Monday 26 December 2011

Dawkins and 'The Magic of Reality'

One of my Christmas presents (requested by me) was Richard Dawkins' book for children, 'The Magic of Reality'.

He gives a definition of 'reality'. It is 'everything that exists'. How do we know things exist? 'We are only going to call something "real" if we can detect it with one of our five senses'. What about radio waves, for example, that we can't see or hear? Well, we know they exist because of what they produce - the signals that we can see or hear on TV or radio. Dinosaurs don't exist now, but we know they did because of fossils. So evidence has a lot to do with our knowledge. That opens up a big area which predictably enough the author ignores.

He then moves on to define 'magic' under the heading 'Science and the supernatural: explanation and its enemy'. He gives three definitions of 'magic': first, 'supernatural' magic which is the kind we find in myths and fairy tales, the magic of witches and fairy godmothers. Secondly, there is 'stage ' magic, that of Derren Brown and Penn and Teller. Third, there is magic as Prof. Dawkins uses it in this book, 'poetic magic': on a page with a beautiful sunset view, we are reminded (or told) that we are moved to tears by a beautiful piece of music, we are breathless with joy in the presence of a night sky; 'magic' in this sense means exhilarating, deeply moving, good-to-be-alive. This is 'magic' for Dawkins' purposes.

I have often thought that Richard Dawkins would have been at home at the beginning of the nineteenth century. A blend of rationalism and, for the 'goose-bumps' things in life which reason cannot explain, there is romanticism. What if one happens to be looking at the bits of reality which consist of the severed limbs of a Baghdad bomb victim or a million children dying of starvation or even nature red in tooth and claw - is that 'magic'? Magic for our author is the life of the emotions in response to the wonders of nature - not an unreal thing at all and delightful as we know, but for him it becomes a substitute for the supernatural, a tame, easily explained, undemanding and unthreatening substitute.

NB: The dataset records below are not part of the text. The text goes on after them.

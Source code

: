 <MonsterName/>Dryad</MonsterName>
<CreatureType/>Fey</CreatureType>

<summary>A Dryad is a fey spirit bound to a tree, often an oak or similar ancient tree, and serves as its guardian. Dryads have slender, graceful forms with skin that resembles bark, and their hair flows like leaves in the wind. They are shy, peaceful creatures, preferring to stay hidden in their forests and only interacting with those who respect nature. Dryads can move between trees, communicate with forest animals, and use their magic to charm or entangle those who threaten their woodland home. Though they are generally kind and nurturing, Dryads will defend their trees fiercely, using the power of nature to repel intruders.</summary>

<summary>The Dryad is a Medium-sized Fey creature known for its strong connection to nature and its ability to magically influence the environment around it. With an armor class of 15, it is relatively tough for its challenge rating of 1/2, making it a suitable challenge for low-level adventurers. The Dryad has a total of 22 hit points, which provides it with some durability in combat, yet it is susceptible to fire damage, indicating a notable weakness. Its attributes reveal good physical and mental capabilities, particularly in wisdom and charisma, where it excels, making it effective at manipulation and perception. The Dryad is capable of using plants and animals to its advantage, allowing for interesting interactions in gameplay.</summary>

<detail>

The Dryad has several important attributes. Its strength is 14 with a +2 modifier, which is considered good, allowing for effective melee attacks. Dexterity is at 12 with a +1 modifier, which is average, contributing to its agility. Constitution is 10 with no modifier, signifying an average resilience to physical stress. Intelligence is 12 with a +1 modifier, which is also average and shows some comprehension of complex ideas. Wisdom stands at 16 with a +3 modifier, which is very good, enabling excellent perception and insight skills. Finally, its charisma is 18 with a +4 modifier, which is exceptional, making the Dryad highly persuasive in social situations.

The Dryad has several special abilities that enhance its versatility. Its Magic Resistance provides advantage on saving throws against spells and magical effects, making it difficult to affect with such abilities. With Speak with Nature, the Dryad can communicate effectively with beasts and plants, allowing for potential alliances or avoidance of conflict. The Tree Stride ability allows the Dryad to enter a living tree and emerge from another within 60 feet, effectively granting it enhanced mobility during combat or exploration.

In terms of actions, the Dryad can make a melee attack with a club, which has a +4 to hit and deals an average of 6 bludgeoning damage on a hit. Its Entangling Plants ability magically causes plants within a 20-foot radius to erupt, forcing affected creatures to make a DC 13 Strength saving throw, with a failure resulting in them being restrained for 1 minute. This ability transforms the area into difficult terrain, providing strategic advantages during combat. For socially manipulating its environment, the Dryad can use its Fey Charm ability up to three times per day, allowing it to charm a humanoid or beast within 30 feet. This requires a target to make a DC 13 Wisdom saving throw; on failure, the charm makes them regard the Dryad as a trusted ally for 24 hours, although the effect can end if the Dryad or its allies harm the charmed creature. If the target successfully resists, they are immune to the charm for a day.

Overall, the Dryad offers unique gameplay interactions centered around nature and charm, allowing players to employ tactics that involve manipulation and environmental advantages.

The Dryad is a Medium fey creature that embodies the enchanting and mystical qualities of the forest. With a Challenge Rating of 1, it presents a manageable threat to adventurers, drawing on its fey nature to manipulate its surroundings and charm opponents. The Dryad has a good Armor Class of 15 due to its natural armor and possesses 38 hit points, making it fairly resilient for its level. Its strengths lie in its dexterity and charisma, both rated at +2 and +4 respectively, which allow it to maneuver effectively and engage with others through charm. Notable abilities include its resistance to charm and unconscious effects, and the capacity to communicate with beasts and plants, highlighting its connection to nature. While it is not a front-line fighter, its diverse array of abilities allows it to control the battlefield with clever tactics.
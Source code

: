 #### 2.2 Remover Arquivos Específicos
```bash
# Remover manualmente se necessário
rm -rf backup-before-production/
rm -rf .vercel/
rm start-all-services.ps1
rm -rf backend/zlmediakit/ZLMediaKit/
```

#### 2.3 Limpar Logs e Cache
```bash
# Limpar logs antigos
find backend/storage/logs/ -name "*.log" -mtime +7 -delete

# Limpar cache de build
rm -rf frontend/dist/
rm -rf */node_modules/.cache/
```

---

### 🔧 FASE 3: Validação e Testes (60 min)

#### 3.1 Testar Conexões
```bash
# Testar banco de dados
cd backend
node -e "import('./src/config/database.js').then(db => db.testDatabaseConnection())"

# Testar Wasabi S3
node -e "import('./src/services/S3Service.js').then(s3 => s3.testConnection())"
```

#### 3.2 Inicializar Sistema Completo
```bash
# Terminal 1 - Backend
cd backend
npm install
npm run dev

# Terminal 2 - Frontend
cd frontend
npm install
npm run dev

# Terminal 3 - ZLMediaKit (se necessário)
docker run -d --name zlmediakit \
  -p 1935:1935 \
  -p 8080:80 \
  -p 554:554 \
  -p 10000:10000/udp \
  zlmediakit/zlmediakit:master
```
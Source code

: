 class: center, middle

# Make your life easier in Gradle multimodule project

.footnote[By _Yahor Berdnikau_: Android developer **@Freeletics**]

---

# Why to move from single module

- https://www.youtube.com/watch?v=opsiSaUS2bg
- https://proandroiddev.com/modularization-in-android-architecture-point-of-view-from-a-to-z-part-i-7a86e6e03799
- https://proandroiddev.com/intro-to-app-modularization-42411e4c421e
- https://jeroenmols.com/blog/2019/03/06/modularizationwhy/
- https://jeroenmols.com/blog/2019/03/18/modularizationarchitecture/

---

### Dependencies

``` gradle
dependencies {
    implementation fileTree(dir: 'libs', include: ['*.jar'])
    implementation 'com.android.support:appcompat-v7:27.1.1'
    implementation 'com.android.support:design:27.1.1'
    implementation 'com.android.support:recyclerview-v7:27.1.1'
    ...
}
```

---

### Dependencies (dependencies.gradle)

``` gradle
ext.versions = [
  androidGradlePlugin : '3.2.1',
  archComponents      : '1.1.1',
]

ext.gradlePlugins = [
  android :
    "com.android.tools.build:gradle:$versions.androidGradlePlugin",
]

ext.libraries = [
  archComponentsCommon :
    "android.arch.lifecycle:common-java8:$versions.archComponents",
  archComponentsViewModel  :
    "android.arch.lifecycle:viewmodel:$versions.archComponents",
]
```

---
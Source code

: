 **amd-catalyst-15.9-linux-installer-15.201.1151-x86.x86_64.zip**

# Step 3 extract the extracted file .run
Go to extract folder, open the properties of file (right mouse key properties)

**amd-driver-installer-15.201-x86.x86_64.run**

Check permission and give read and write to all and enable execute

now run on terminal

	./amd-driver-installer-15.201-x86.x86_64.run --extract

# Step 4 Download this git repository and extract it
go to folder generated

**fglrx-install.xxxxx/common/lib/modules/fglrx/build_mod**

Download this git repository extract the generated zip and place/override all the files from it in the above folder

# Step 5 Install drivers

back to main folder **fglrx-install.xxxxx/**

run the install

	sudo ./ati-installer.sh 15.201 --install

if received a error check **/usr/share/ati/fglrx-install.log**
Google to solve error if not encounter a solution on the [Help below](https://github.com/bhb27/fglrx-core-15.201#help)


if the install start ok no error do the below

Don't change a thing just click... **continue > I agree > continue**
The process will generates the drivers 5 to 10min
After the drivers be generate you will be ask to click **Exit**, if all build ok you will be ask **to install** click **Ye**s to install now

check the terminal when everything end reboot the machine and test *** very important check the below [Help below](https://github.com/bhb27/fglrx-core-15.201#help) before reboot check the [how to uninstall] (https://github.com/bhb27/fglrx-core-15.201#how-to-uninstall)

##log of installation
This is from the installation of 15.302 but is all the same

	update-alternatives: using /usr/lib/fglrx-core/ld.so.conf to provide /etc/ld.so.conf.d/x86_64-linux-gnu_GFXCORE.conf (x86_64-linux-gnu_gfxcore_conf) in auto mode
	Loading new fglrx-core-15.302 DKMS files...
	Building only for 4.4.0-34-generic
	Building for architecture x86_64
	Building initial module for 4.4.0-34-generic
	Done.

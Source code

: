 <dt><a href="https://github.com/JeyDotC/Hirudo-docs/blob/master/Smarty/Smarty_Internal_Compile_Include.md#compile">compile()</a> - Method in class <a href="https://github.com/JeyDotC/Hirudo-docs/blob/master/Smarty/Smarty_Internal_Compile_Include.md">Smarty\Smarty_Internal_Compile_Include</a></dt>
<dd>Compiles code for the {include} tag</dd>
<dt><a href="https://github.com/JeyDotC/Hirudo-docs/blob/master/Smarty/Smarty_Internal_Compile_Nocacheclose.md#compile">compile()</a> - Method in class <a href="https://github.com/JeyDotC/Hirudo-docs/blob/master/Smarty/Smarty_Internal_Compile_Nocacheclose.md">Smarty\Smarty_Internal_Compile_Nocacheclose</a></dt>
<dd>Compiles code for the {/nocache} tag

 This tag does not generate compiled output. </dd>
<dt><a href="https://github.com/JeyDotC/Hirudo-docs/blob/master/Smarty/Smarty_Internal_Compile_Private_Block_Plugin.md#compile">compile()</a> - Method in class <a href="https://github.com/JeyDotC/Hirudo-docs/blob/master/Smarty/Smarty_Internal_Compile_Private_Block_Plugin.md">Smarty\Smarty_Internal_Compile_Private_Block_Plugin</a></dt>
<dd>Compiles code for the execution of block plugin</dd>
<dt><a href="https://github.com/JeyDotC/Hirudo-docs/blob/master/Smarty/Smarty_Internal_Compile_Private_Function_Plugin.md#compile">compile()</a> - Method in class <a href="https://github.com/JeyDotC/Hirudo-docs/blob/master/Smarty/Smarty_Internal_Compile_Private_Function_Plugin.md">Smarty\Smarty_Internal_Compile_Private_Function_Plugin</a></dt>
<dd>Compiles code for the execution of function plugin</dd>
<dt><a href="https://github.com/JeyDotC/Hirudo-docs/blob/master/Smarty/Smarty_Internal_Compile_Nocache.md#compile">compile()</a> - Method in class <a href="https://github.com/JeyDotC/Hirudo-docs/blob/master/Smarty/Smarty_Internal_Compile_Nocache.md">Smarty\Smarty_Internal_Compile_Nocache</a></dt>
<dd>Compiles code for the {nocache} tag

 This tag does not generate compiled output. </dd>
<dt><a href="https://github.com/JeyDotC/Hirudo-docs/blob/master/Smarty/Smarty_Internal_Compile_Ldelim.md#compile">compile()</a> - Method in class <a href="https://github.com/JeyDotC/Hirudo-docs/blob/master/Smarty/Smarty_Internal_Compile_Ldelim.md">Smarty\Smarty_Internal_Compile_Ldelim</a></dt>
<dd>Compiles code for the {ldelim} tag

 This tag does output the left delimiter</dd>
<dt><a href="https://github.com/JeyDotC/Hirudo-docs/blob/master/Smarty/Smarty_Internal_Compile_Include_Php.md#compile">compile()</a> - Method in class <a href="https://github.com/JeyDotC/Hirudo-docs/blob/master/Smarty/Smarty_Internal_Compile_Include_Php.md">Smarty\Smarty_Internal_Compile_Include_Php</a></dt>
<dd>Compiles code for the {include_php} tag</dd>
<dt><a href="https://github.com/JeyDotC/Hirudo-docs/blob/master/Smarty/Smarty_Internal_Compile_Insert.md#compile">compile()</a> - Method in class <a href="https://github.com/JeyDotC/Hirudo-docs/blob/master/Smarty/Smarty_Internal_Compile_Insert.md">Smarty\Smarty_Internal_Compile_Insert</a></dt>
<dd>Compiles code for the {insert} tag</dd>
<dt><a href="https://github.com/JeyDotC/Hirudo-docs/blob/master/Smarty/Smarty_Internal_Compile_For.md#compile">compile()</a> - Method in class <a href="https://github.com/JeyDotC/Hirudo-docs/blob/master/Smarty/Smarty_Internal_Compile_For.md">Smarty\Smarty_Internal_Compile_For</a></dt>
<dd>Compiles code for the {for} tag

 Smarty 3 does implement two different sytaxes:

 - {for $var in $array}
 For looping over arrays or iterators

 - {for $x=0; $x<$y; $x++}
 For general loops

'Now', he proceeds,' I want to return to the idea of the supernatural and explain why it can never offer us a true explanation of the things we see in the world and universe around us. Indeed, to claim a supernatural explanation of something is not to explain it at all end even worse, to rule out any possibility of its ever being explained. Why do I say that? Because anything 'supernatural' must by definition be beyond reach of a natural explanation. It must be beyond the reach of science and the well-established tried and tested scientific method that has been responsible for the huge advances in knowledge we have enjoyed over the last 400 years or so. To say that something happened 'supernaturally' is not just to say 'We don't understand it' but to say 'We will never understand it, so don't even try'. Science, he goes on to say, uses its inability to explain everything and uses it as spur to go on to find answers for unexplained things - it is not lazy as are those who use a 'supernatural' explanation. Then there is an exposition of how evolution gives the answer to how life as we know it came about.

You can see what he is targeting. But

1. Notice that he has re-introduced the word supernatural here - after using the same word to define the 'witches and fairy godmothers' kind of magic he earlier dismissed. This is sadly typical of Dawkins - he is thoroughly dishonest in the way he argues. He subtly builds up a case by allusion and inference, the aim here being to put religion in the same camp as 'fairy tales'.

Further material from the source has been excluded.